Bangladesh has arrested more than a dozen people from Myanmar’s Rohingya Muslim minority and two men accused of trying to smuggle them illegally into Malaysia by boat, police said yesterday.
The two Bangladeshis were charged with people smuggling offences after arranging the trip to Malaysia, the first time in two years would-be migrants have attempted to journey there by boat, said Teknaf police chief Mainuddin Khan.
“Acting on a tip-off, we arrested 19 Myanmar nationals from a house in Teknaf on Tuesday as they gathered there for a boat trip to Malaysia,” Khan said.
“They said they paid 10,000 taka ($125) each for the trip.”
Tens of thousands of Rohingya from Myanmar and Bangladeshi economic migrants seeking jobs have made the treacherous journey across the Bay of Bengal toward the relatively prosperous nations of Thailand and Malaysia.
But in 2015 thousands of refugees on boats were turned away by Southeast Asian nations, triggering a regional crisis and a crackdown on the 
people smuggling trade.
This latest attempt to revisit the once-popular route was the first known case since of Rohingya attempting to reach 
Malaysia, Khan said.
Rohingya leaders based in refugee camps in Bangladesh said that boat trips had ground to halt after the 2015 clampdown, with many refugees now trying new routes to other regions, including the 
Middle East.
“As people are desperate to leave, these traffickers are now getting prepared to exploit them,” Rohingya community leader Mirza Ghalib said.
For decades hundreds of thousands of Rohingya Muslims fleeing persecution in Buddhist-majority Myanmar have taken refuge in Bangladesh’s southeastern towns of Cox’s Bazar, Ukhia and Teknaf.

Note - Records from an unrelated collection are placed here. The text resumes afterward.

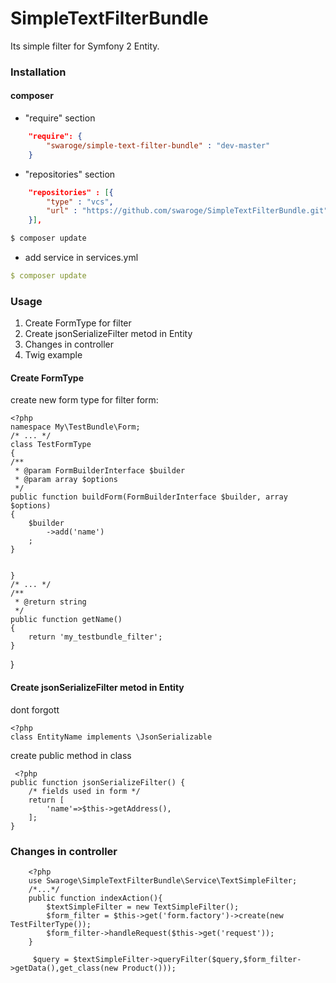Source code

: SimpleTextFilterBundle
======================
Its simple filter for Symfony 2 Entity.

### Installation

#### composer
* "require" section 
```json
    "require": {
        "swaroge/simple-text-filter-bundle" : "dev-master"
    }
```
* "repositories" section
```json
    "repositories" : [{
        "type" : "vcs",
        "url" : "https://github.com/swaroge/SimpleTextFilterBundle.git"
    }],
```
``` bash
$ composer update
```
* add service in services.yml
``` yml
$ composer update
```
### Usage
1. Create FormType for filter
2. Create jsonSerializeFilter metod in Entity
3. Changes in controller
4. Twig example

#### Create FormType 
  create new form type for filter form:

    <?php
    namespace My\TestBundle\Form;
    /* ... */
    class TestFormType 
    {
    /**
     * @param FormBuilderInterface $builder
     * @param array $options
     */
    public function buildForm(FormBuilderInterface $builder, array $options)
    {
        $builder
            ->add('name')
        ;
    }
    
  
    }
    /* ... */
    /**
     * @return string
     */
    public function getName()
    {
        return 'my_testbundle_filter';
    }
}
    
#### Create jsonSerializeFilter metod in Entity
dont forgott

    <?php
    class EntityName implements \JsonSerializable
create public method in class

     <?php
    public function jsonSerializeFilter() {
        /* fields used in form */
        return [
            'name'=>$this->getAddress(),
        ];
    }
    
### Changes in controller    
        <?php
        use Swaroge\SimpleTextFilterBundle\Service\TextSimpleFilter;
        /*...*/
        public function indexAction(){
            $textSimpleFilter = new TextSimpleFilter();
            $form_filter = $this->get('form.factory')->create(new TestFilterType());
            $form_filter->handleRequest($this->get('request'));
        }
        
         $query = $textSimpleFilter->queryFilter($query,$form_filter->getData(),get_class(new Product()));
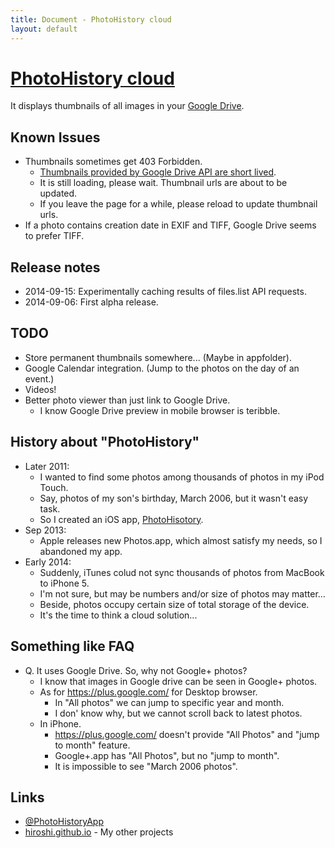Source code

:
 ```yaml
---
title: Document - PhotoHistory cloud
layout: default
---
```

[PhotoHistory cloud](./)
==================
It displays thumbnails of all images in your [Google Drive](https://drive.google.com/).


Known Issues
------------
- Thumbnails sometimes get 403 Forbidden.
  - [Thumbnails provided by Google Drive API are short lived](http://stackoverflow.com/a/25332790/338986).
  - It is still loading, please wait. Thumbnail urls are about to be updated.
  - If you leave the page for a while, please reload to update thumbnail urls.
- If a photo contains creation date in EXIF and TIFF, Google Drive seems to prefer TIFF.

Release notes
-------------
- 2014-09-15: Experimentally caching results of files.list API requests.
- 2014-09-06: First alpha release.


TODO
----
- Store permanent thumbnails somewhere... (Maybe in appfolder).
- Google Calendar integration. (Jump to the photos on the day of an event.)
- Videos!
- Better photo viewer than just link to Google Drive.
  - I know Google Drive preview in mobile browser is teribble.


History about "PhotoHistory"
----------------------------
- Later 2011:
  - I wanted to find some photos among thousands of photos in my iPod Touch.
  - Say, photos of my son's birthday, March 2006, but it wasn't easy task.
  - So I created an iOS app, [PhotoHisotory](https://itunes.apple.com/us/app/photohistory/id473228750?mt=8).
- Sep 2013:
  - Apple releases new Photos.app, which almost satisfy my needs, so I abandoned my app.
- Early 2014:
  - Suddenly, iTunes colud not sync thousands of photos from MacBook to iPhone 5.
  - I'm not sure, but may be numbers and/or size of photos may matter...
  - Beside, photos occupy certain size of total storage of the device.
  - It's the time to think a cloud solution...


Something like FAQ
------------------
- Q. It uses Google Drive. So, why not Google+ photos?
  - I know that images in Google drive can be seen in Google+ photos.
  - As for https://plus.google.com/ for Desktop browser.
    - In "All photos" we can jump to specific year and month.
    - I don' know why, but we cannot scroll back to latest photos.
  - In iPhone.
    - https://plus.google.com/ doesn't provide "All Photos" and "jump to month" feature.
    - Google+.app has "All Photos", but no "jump to month".
    - It is impossible to see "March 2006 photos".


Links
-----
- [@PhotoHistoryApp](https://twitter.com/PhotoHistoryApp)
- [hiroshi.github.io](https://hiroshi.github.io/) - My other projects

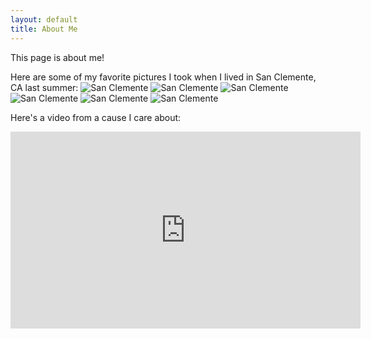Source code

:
 ```yaml
---
layout: default
title: About Me
---
```


This page is about me!

Here are some of my favorite pictures I took when I lived in San Clemente, CA last summer:
![San Clemente](IMG_2998.jpeg)
![San Clemente](IMG_2149.jpeg)
![San Clemente](IMG_1730.jpeg)
![San Clemente](IMG_0385.jpeg)
![San Clemente](IMG_0318.jpeg)
![San Clemente](IMG_0192.jpeg)

Here's a video from a cause I care about:
<iframe width="560" height="315" src="https://www.youtube.com/embed/_Q8D7wUuhpU" frameborder="0" allow="accelerometer; autoplay; encrypted-media; gyroscope; picture-in-picture" allowfullscreen></iframe>
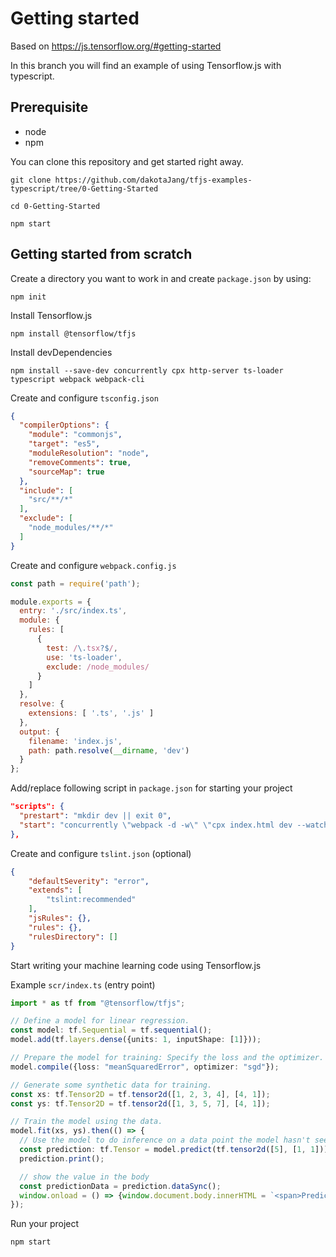 # Getting started
Based on https://js.tensorflow.org/#getting-started

In this branch you will find an example of using Tensorflow.js with typescript.

## Prerequisite
- node
- npm

You can clone this repository and get started right away.
```
git clone https://github.com/dakotaJang/tfjs-examples-typescript/tree/0-Getting-Started

cd 0-Getting-Started

npm start
```

## Getting started from scratch

Create a directory you want to work in and create `package.json` by using:
```
npm init
```

Install Tensorflow.js
```
npm install @tensorflow/tfjs
```

Install devDependencies
```
npm install --save-dev concurrently cpx http-server ts-loader typescript webpack webpack-cli
```

Create and configure `tsconfig.json`
```json
{
  "compilerOptions": {
    "module": "commonjs",
    "target": "es5",
    "moduleResolution": "node",
    "removeComments": true,
    "sourceMap": true
  },
  "include": [
    "src/**/*"
  ],
  "exclude": [
    "node_modules/**/*"
  ]
}
```

Create and configure `webpack.config.js`
```js
const path = require('path');

module.exports = {
  entry: './src/index.ts',
  module: {
    rules: [
      {
        test: /\.tsx?$/,
        use: 'ts-loader',
        exclude: /node_modules/
      }
    ]
  },
  resolve: {
    extensions: [ '.ts', '.js' ]
  },
  output: {
    filename: 'index.js',
    path: path.resolve(__dirname, 'dev')
  }
};
```

Add/replace following script in `package.json` for starting your project
```json
"scripts": {
  "prestart": "mkdir dev || exit 0",
  "start": "concurrently \"webpack -d -w\" \"cpx index.html dev --watch\" \"http-server dev -o -c-1\""
},
```

Create and configure `tslint.json` (optional)
```json
{
    "defaultSeverity": "error",
    "extends": [
        "tslint:recommended"
    ],
    "jsRules": {},
    "rules": {},
    "rulesDirectory": []
}
```


Start writing your machine learning code using Tensorflow.js

Example `scr/index.ts` (entry point)
```ts
import * as tf from "@tensorflow/tfjs";

// Define a model for linear regression.
const model: tf.Sequential = tf.sequential();
model.add(tf.layers.dense({units: 1, inputShape: [1]}));

// Prepare the model for training: Specify the loss and the optimizer.
model.compile({loss: "meanSquaredError", optimizer: "sgd"});

// Generate some synthetic data for training.
const xs: tf.Tensor2D = tf.tensor2d([1, 2, 3, 4], [4, 1]);
const ys: tf.Tensor2D = tf.tensor2d([1, 3, 5, 7], [4, 1]);

// Train the model using the data.
model.fit(xs, ys).then(() => {
  // Use the model to do inference on a data point the model hasn't seen before:/
  const prediction: tf.Tensor = model.predict(tf.tensor2d([5], [1, 1])) as tf.Tensor;
  prediction.print();

  // show the value in the body
  const predictionData = prediction.dataSync();
  window.onload = () => {window.document.body.innerHTML = `<span>Prediction: ${predictionData}</span>`; };
});
```

Run your project
```
npm start
```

Since October their numbers have swelled as a brutal crackdown by the Myanmarese army in western Rakhine state sent 70,000 fleeing across the 
border into Bangladesh.
The overcrowded, dirty camps are ripe for human 
traffickers offering a way out.
At one camp Rohingya elder Abu Zafar said the refugees caught by police trying to reach Malaysia had endured hunger, poverty and the “toughest test of patience”.
“They tried to migrate to Malaysia for a better future. It was a do or die situation for them,” he said.
“The trafficker rackets are getting organised and activated again. They are a mixed gang of both Bangladeshi and Rohingya people.”